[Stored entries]
-*-
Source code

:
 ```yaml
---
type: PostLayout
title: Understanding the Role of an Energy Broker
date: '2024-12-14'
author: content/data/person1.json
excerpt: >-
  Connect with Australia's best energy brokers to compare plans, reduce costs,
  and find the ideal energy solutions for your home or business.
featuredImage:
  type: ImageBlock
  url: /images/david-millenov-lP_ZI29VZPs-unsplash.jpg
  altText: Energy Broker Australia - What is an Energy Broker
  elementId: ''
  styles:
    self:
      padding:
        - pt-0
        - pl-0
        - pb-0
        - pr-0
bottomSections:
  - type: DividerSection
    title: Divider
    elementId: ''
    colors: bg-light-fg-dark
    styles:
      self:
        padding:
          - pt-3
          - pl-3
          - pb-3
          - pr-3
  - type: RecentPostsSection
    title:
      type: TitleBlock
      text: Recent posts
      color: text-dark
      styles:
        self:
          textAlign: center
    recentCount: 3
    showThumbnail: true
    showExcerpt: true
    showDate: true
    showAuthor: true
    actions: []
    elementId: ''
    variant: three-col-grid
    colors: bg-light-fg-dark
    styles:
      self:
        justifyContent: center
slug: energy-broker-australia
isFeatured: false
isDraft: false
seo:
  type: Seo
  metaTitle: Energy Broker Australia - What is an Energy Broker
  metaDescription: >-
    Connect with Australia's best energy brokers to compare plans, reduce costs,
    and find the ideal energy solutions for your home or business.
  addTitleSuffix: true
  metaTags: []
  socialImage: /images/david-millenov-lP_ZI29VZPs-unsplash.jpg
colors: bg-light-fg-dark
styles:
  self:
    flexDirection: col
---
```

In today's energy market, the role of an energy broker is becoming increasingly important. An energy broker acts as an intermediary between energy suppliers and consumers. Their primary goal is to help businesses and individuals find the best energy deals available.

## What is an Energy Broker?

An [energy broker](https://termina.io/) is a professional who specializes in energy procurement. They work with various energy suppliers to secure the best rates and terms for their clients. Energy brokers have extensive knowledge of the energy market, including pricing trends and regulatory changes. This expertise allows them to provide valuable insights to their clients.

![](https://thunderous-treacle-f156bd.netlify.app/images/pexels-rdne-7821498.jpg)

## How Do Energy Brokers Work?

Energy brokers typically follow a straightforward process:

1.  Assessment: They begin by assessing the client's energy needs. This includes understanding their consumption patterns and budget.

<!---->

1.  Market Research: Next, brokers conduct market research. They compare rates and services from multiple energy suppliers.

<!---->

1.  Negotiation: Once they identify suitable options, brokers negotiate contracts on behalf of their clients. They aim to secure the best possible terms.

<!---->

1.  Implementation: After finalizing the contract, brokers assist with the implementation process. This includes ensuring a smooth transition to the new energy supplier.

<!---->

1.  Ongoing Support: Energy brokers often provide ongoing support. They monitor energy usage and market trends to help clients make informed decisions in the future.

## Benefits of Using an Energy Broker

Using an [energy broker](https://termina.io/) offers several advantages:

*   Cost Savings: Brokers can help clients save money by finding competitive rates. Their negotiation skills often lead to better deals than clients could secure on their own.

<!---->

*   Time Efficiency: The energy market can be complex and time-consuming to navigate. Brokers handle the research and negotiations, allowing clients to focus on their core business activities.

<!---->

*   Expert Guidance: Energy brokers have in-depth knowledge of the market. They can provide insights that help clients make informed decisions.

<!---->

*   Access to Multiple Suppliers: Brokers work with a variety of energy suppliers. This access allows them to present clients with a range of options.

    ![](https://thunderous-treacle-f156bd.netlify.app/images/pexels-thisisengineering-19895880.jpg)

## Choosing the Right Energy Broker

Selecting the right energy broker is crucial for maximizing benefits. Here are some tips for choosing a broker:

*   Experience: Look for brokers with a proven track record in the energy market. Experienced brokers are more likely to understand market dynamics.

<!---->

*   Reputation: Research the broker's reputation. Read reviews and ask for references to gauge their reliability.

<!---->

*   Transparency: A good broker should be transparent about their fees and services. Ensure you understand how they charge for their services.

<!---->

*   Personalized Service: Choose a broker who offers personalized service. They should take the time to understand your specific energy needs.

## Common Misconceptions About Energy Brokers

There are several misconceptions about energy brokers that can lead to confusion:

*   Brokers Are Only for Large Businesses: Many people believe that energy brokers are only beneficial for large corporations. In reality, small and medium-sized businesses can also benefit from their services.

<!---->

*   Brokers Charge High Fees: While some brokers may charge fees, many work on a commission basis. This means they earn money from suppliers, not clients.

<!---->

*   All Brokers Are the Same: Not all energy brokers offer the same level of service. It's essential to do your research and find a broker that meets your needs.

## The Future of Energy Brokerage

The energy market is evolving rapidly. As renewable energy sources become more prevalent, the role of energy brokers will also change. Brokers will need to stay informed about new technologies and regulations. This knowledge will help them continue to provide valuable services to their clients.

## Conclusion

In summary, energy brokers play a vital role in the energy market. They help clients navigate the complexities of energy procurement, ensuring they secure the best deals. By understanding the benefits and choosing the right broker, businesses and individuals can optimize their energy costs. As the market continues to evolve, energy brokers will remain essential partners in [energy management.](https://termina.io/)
-*-
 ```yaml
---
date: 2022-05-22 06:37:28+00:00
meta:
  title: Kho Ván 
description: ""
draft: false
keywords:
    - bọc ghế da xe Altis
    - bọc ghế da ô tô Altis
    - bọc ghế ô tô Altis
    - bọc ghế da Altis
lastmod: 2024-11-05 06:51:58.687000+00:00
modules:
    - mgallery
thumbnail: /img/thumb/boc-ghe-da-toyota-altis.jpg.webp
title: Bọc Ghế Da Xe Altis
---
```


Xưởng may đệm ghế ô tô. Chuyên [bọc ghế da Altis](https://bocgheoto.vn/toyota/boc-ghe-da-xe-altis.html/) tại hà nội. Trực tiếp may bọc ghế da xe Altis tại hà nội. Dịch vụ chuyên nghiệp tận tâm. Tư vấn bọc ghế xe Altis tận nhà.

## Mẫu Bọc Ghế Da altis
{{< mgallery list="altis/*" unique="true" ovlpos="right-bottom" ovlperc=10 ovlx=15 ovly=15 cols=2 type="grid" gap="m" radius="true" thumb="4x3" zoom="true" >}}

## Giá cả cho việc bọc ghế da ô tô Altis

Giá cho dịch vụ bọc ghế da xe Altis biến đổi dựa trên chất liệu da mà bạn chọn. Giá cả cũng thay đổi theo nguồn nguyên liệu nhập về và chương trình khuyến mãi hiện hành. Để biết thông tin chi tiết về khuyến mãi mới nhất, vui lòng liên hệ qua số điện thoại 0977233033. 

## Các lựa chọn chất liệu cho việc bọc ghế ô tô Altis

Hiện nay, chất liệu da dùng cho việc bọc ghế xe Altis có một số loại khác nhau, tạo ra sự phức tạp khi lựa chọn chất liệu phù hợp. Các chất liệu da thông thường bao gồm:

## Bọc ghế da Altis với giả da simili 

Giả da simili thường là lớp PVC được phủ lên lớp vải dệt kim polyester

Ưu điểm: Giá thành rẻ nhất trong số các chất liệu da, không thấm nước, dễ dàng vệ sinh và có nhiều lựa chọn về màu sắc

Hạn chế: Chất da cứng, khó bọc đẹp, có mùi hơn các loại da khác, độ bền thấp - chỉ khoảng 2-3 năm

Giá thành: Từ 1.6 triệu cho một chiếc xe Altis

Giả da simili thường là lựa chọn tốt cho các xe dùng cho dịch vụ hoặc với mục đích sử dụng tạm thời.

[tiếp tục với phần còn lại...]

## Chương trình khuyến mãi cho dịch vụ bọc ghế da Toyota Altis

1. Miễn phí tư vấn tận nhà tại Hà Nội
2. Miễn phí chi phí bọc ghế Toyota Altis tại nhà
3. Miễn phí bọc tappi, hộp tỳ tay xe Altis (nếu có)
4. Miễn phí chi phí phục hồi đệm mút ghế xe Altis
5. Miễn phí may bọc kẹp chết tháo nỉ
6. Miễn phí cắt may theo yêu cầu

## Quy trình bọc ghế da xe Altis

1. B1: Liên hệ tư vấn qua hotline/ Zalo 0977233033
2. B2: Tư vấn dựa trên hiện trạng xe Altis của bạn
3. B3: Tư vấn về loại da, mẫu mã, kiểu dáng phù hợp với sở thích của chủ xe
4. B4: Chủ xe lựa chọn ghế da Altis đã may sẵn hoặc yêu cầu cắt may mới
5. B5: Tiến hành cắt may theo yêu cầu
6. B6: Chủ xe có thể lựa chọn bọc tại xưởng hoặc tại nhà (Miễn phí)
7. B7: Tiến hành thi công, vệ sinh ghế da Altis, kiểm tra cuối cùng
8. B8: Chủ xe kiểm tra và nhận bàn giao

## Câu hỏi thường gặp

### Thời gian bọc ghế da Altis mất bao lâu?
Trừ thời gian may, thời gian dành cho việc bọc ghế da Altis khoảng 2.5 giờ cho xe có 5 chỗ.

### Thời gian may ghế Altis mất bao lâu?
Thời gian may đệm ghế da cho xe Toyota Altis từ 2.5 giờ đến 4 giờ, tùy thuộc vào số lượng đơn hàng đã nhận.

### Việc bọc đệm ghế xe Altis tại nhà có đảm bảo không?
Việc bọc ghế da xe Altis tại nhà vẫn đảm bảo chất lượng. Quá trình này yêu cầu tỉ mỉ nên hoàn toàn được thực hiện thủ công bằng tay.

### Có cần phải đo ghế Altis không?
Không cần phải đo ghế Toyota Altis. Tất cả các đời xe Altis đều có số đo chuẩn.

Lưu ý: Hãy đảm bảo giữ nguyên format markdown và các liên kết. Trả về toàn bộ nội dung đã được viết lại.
-*-
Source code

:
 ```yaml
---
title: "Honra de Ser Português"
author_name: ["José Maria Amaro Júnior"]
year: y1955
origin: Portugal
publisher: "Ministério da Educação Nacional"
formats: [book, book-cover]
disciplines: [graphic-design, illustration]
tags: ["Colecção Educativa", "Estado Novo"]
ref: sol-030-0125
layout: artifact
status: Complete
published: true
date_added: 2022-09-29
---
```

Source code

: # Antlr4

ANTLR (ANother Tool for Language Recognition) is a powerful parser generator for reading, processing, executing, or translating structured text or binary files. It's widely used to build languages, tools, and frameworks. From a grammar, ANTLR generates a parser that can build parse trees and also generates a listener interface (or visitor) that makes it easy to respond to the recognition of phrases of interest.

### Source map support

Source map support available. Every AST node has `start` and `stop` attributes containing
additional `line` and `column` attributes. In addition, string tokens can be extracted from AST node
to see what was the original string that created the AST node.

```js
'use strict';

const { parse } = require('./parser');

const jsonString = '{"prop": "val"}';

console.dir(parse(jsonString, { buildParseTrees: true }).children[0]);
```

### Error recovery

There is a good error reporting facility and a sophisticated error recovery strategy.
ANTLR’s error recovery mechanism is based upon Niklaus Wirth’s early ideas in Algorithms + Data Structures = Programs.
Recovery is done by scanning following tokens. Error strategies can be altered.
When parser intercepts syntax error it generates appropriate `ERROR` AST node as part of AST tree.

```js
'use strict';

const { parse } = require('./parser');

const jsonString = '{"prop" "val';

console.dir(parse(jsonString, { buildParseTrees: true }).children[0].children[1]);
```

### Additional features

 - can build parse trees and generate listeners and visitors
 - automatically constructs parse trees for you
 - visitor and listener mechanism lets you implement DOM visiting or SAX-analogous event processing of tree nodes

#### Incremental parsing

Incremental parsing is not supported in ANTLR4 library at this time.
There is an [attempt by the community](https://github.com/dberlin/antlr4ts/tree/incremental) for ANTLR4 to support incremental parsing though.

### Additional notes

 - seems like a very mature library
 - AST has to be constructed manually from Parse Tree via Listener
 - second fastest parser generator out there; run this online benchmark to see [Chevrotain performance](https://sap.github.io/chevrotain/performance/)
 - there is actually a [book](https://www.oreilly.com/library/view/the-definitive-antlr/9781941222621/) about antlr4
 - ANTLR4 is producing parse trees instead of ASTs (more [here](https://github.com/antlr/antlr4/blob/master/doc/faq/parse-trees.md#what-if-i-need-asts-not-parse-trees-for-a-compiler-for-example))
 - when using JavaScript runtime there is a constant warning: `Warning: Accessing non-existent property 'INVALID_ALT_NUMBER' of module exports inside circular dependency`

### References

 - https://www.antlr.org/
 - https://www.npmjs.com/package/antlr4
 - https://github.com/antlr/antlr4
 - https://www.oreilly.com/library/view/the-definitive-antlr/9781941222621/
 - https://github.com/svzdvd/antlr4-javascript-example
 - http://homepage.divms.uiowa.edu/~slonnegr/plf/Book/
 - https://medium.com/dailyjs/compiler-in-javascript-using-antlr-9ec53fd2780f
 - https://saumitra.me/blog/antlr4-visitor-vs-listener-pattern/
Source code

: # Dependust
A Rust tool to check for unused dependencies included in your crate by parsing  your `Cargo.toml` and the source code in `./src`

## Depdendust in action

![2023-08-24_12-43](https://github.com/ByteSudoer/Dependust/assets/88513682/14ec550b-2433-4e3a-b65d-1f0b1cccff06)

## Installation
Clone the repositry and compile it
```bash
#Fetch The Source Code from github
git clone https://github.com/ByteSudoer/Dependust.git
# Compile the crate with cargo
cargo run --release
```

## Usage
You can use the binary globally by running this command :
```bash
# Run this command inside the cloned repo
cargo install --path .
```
-*-
Search the records for the word "oreilly" and return every line that holds it.

-- Response --
 - there is actually a [book](https://www.oreilly.com/library/view/the-definitive-antlr/9781941222621/) about antlr4
 - https://www.oreilly.com/library/view/the-definitive-antlr/9781941222621/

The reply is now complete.